Task brief. When a line below contains the string "tabular", show that line.

Saved entries.
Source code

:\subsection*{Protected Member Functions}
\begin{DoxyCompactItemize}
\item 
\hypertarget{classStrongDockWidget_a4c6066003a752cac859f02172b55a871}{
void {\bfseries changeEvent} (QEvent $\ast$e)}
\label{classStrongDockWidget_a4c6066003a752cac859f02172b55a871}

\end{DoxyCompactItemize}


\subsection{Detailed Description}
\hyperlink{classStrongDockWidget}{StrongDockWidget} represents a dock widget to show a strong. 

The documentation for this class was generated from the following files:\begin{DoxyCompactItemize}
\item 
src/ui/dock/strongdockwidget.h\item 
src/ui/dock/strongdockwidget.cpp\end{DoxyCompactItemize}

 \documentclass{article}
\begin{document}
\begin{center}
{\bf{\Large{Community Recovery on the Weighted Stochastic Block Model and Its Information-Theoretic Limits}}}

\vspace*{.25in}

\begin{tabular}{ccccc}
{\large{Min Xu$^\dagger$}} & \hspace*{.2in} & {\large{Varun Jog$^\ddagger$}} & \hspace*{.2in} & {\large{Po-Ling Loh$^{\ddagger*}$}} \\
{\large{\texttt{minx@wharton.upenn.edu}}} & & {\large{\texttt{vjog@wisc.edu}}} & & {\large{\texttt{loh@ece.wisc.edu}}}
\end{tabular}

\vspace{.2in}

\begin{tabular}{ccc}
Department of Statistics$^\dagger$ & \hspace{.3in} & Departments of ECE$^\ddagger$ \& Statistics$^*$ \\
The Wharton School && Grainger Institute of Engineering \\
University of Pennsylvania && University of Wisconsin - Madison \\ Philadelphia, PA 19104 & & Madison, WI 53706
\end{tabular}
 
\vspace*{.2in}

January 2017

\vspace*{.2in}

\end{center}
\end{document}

Solution below.
\begin{tabular}{ccccc}
\end{tabular}
\begin{tabular}{ccc}
\end{tabular}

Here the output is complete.